→ **EXERCISE GOAL**: Return the listing beneath precisely, with every line intact.

++++++++++++++++++++

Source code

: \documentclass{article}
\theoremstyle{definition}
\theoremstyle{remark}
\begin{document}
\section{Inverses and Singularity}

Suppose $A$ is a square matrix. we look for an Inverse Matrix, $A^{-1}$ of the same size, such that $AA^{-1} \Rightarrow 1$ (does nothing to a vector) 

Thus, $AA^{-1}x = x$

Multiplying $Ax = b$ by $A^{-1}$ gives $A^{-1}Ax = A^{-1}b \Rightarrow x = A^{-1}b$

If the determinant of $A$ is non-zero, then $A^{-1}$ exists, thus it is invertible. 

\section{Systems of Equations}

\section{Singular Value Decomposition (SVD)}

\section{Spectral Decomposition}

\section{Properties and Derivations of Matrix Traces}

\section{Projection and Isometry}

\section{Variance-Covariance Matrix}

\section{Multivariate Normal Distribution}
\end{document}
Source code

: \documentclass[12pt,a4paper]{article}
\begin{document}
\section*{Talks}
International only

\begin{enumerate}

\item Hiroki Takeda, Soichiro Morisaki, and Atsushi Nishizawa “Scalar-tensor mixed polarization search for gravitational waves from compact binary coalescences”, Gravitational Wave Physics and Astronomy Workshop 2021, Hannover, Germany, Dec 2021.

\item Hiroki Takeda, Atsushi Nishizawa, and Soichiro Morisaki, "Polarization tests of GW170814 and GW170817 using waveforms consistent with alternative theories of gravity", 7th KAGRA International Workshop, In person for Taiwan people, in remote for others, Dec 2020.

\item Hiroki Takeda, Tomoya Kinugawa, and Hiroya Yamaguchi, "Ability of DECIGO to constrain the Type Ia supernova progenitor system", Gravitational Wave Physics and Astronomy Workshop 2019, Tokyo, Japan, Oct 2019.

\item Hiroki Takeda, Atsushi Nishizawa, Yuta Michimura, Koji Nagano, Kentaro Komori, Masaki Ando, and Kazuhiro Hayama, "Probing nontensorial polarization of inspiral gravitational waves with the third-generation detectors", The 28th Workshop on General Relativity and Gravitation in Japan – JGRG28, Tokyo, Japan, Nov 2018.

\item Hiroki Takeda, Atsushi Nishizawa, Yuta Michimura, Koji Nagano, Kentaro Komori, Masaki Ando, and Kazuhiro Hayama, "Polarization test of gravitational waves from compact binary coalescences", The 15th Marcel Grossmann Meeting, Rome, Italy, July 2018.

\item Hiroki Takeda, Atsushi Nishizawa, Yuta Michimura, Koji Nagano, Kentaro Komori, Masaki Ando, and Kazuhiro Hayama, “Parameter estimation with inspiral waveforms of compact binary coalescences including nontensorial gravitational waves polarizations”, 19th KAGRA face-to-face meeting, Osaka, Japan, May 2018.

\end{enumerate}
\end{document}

++++++++++++++++++++

→ **RESPONSE TO THE TASK**:
Source code

: \documentclass{article}
\theoremstyle{definition}
\theoremstyle{remark}
\begin{document}
\section{Inverses and Singularity}

Suppose $A$ is a square matrix. we look for an Inverse Matrix, $A^{-1}$ of the same size, such that $AA^{-1} \Rightarrow 1$ (does nothing to a vector) 

Thus, $AA^{-1}x = x$

Multiplying $Ax = b$ by $A^{-1}$ gives $A^{-1}Ax = A^{-1}b \Rightarrow x = A^{-1}b$

If the determinant of $A$ is non-zero, then $A^{-1}$ exists, thus it is invertible. 

\section{Systems of Equations}

\section{Singular Value Decomposition (SVD)}

\section{Spectral Decomposition}

\section{Properties and Derivations of Matrix Traces}

\section{Projection and Isometry}

\section{Variance-Covariance Matrix}

\section{Multivariate Normal Distribution}
\end{document}
Source code

: \documentclass[12pt,a4paper]{article}
\begin{document}
\section*{Talks}
International only

\begin{enumerate}

\item Hiroki Takeda, Soichiro Morisaki, and Atsushi Nishizawa “Scalar-tensor mixed polarization search for gravitational waves from compact binary coalescences”, Gravitational Wave Physics and Astronomy Workshop 2021, Hannover, Germany, Dec 2021.

\item Hiroki Takeda, Atsushi Nishizawa, and Soichiro Morisaki, "Polarization tests of GW170814 and GW170817 using waveforms consistent with alternative theories of gravity", 7th KAGRA International Workshop, In person for Taiwan people, in remote for others, Dec 2020.

\item Hiroki Takeda, Tomoya Kinugawa, and Hiroya Yamaguchi, "Ability of DECIGO to constrain the Type Ia supernova progenitor system", Gravitational Wave Physics and Astronomy Workshop 2019, Tokyo, Japan, Oct 2019.

\item Hiroki Takeda, Atsushi Nishizawa, Yuta Michimura, Koji Nagano, Kentaro Komori, Masaki Ando, and Kazuhiro Hayama, "Probing nontensorial polarization of inspiral gravitational waves with the third-generation detectors", The 28th Workshop on General Relativity and Gravitation in Japan – JGRG28, Tokyo, Japan, Nov 2018.

\item Hiroki Takeda, Atsushi Nishizawa, Yuta Michimura, Koji Nagano, Kentaro Komori, Masaki Ando, and Kazuhiro Hayama, "Polarization test of gravitational waves from compact binary coalescences", The 15th Marcel Grossmann Meeting, Rome, Italy, July 2018.

\item Hiroki Takeda, Atsushi Nishizawa, Yuta Michimura, Koji Nagano, Kentaro Komori, Masaki Ando, and Kazuhiro Hayama, “Parameter estimation with inspiral waveforms of compact binary coalescences including nontensorial gravitational waves polarizations”, 19th KAGRA face-to-face meeting, Osaka, Japan, May 2018.

\end{enumerate}
\end{document}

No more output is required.